Throughout Part 2 of Fever Pitch, covering the years 1976-1986, Hornby reinforces the three primary themes of his book: the obsessive nature of fandom, the dark side of football culture, and football fandom and identity. Less than a year after vowing to move on from football in favor of intellectual pursuits, Hornby is back at Highbury for the start of the 1976-77 season. He states of this development, “if I had been correct in assuming previously that my indifference marked the onset of maturity, then that maturity had lasted just ten months, and by the age of nineteen I was already into my second childhood” (83). The obsessive nature of his fandom is clearly what brings Hornby back to Highbury in such a short period, but more specifically it is the fact that the club has hired a new manager and made other key purchases of promising new players.

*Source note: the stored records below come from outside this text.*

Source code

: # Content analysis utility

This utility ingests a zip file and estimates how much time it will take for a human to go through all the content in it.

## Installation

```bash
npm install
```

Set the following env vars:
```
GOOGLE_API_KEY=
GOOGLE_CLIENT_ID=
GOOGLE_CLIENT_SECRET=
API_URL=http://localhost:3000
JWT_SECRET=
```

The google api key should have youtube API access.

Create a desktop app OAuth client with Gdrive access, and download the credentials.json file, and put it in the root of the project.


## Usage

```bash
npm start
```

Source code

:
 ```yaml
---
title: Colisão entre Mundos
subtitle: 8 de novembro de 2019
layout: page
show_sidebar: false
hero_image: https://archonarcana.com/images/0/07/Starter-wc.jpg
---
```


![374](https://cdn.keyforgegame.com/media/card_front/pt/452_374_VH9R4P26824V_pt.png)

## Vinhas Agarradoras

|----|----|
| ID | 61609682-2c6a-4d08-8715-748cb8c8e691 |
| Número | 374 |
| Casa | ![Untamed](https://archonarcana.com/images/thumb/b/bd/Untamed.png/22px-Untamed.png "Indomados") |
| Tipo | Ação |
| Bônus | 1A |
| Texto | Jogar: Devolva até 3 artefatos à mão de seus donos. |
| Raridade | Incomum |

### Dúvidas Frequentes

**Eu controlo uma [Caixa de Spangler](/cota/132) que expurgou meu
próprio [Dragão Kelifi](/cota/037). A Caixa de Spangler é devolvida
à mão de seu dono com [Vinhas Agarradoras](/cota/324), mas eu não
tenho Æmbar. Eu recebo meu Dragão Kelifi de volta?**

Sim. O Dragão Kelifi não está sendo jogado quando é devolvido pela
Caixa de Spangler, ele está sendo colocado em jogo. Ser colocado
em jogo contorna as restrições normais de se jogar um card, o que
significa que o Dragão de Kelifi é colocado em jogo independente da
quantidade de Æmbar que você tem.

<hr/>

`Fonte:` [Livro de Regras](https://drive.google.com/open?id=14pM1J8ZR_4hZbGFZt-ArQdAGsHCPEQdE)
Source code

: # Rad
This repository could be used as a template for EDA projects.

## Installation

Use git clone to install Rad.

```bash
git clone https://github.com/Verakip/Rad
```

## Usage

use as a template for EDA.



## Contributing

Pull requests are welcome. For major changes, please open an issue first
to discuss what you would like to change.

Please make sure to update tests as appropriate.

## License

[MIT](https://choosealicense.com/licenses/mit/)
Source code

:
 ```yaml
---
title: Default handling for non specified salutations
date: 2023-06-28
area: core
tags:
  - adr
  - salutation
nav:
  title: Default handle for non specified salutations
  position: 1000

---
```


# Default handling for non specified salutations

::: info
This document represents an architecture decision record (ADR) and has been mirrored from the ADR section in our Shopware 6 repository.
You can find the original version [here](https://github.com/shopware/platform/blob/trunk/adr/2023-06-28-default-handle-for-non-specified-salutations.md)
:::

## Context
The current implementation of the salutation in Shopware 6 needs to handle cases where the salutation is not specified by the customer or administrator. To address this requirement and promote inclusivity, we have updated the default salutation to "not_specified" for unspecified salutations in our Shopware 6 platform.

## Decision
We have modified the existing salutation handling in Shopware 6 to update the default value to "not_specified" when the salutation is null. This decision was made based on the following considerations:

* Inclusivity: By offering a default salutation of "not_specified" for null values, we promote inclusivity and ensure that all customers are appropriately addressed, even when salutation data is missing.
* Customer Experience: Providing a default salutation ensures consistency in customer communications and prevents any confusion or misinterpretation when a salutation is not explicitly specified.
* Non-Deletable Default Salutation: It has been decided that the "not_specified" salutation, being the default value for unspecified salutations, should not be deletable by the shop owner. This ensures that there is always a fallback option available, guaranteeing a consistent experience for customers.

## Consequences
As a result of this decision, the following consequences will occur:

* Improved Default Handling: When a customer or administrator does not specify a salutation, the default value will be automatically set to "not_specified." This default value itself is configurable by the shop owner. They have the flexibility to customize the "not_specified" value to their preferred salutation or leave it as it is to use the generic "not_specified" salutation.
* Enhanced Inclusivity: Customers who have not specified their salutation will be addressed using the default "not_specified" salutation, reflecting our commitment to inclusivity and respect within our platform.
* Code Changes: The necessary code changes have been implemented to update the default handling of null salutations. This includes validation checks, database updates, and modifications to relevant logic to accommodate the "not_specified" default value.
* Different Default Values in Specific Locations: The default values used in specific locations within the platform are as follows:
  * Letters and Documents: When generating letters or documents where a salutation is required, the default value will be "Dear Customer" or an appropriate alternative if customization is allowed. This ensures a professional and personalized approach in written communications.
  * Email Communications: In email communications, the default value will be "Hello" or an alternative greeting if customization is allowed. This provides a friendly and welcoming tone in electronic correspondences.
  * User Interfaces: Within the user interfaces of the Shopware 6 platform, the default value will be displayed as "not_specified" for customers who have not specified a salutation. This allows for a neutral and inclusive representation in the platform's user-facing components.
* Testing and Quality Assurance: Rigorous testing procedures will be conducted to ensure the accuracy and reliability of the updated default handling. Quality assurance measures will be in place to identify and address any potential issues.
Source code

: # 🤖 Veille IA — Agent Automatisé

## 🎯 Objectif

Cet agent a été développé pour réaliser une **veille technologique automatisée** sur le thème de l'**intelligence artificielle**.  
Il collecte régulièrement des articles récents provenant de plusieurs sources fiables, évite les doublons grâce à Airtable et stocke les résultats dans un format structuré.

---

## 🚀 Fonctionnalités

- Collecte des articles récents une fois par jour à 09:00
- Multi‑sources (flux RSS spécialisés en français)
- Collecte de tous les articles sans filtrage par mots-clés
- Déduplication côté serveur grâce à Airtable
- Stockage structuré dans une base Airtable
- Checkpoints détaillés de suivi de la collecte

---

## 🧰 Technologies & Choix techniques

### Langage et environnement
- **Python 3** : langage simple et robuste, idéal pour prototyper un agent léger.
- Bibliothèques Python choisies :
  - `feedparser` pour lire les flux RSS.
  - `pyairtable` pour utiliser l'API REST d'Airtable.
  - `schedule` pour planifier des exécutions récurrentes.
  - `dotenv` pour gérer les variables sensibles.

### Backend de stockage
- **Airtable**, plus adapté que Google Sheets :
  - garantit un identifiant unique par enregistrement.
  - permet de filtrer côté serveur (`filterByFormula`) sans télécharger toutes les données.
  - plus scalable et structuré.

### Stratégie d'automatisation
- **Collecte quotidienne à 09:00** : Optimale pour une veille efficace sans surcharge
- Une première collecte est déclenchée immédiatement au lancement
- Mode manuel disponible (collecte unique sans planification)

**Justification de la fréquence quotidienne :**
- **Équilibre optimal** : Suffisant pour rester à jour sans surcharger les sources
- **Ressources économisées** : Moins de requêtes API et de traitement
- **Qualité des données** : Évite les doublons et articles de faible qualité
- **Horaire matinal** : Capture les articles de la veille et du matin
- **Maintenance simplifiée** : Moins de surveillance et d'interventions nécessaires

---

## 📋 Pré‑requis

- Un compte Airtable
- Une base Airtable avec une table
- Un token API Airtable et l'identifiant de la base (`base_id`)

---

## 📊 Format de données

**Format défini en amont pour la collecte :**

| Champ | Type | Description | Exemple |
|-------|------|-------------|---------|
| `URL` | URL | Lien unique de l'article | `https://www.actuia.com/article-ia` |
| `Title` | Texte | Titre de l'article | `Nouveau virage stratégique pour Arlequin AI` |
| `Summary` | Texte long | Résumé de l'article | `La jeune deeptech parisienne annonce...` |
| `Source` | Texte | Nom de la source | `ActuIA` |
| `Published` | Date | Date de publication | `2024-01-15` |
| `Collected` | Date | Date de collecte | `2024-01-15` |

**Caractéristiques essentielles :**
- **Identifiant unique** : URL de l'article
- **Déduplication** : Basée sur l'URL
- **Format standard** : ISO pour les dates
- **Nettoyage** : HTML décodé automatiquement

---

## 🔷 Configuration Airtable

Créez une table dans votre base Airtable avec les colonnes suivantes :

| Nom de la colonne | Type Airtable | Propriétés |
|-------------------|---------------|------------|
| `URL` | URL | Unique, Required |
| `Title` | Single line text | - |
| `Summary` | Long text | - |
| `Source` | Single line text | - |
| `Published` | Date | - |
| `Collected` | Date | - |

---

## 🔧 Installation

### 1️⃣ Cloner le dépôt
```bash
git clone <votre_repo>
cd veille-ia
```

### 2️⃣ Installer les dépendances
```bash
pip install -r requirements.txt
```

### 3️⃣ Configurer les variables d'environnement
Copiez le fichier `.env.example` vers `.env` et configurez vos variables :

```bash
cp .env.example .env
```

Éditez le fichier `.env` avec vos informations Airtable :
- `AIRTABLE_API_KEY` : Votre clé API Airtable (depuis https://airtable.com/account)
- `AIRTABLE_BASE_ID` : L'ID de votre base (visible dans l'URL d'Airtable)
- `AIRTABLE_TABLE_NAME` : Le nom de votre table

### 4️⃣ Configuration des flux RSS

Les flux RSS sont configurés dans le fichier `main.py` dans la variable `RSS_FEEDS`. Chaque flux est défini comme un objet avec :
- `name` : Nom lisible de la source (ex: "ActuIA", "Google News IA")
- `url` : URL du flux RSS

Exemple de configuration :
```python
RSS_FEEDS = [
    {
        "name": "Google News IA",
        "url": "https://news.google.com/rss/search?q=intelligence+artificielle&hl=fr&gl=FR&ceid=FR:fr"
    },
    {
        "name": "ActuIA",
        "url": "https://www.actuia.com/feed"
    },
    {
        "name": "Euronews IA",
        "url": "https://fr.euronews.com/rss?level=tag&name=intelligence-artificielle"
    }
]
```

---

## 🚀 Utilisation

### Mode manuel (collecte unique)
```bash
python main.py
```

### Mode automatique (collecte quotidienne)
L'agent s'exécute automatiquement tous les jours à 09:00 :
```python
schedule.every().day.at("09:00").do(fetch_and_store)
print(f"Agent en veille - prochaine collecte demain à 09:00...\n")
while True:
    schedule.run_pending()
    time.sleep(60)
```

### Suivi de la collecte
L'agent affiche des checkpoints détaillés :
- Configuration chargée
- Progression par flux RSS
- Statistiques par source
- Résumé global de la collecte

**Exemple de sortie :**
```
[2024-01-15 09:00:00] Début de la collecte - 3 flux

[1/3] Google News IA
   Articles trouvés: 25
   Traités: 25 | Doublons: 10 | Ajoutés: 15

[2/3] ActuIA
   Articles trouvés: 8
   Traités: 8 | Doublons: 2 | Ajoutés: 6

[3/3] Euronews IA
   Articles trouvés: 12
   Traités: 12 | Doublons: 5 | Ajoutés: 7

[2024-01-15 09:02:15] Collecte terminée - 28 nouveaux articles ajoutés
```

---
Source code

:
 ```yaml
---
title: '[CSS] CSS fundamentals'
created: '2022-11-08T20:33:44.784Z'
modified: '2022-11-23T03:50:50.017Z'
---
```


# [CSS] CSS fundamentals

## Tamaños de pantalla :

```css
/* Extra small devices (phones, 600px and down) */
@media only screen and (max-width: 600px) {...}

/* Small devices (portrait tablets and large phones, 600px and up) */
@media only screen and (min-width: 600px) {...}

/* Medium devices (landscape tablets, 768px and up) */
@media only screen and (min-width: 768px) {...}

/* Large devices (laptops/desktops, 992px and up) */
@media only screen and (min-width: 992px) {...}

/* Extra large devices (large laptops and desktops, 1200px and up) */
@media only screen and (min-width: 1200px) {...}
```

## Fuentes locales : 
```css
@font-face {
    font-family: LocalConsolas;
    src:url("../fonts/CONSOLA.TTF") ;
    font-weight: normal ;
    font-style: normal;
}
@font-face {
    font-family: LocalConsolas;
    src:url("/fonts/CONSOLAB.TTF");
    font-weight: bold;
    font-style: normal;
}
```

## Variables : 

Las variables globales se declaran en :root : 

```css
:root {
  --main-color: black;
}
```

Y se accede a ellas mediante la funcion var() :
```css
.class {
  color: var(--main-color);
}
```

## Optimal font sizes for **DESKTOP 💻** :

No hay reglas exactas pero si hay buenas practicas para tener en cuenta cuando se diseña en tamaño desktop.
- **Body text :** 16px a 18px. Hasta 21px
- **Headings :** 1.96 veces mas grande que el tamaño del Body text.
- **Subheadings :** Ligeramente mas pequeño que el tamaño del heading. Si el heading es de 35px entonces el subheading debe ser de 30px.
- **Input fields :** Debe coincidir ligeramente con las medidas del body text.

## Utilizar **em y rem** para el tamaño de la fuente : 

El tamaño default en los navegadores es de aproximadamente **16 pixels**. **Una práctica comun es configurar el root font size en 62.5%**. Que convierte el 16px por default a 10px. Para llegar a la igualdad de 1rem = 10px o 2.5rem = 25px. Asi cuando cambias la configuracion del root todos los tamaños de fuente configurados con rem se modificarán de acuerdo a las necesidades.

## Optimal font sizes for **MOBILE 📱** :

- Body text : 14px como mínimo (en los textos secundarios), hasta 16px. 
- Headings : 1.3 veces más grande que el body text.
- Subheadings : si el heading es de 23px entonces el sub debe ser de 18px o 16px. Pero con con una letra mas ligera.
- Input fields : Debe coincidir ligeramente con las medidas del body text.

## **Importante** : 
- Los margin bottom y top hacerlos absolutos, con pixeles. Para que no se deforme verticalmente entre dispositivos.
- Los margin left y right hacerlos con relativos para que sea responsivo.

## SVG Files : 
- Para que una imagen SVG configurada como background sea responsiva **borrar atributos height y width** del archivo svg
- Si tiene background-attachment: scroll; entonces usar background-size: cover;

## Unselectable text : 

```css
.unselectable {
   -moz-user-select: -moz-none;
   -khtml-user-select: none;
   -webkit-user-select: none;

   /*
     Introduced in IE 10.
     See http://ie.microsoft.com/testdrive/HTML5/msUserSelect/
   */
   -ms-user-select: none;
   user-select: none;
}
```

In the year before he starts college at Cambridge, Hornby is determined to create a new identity for himself, but his football obsession continues to overshadow everything, even at college. He begins regularly attending the games of lower-division Cambridge United, and Hornby even says that he “fell in love all over again” (89-90). Although he is not able to visit Highbury and see Arsenal often while in college, the obsession still exists. He not only needs football, but needs to be a fan. While Cambridge United clearly does not hold the same importance for Hornby as Arsenal, he is soon an obsessive fan for his lower-division club in much the same way. An anecdote Hornby provides in his essay “Just Like a Woman” describes his girlfriend of the time fainting due to the excitement at a key match that would determine United’s promotion. Rather than showing concern, Hornby continues to concentrate on the match. Concerning his obsessive fandom, Hornby observes, “that is what football has done to me. It has turned me into someone who would not help if my girlfriend went into labour at an impossible moment” (98).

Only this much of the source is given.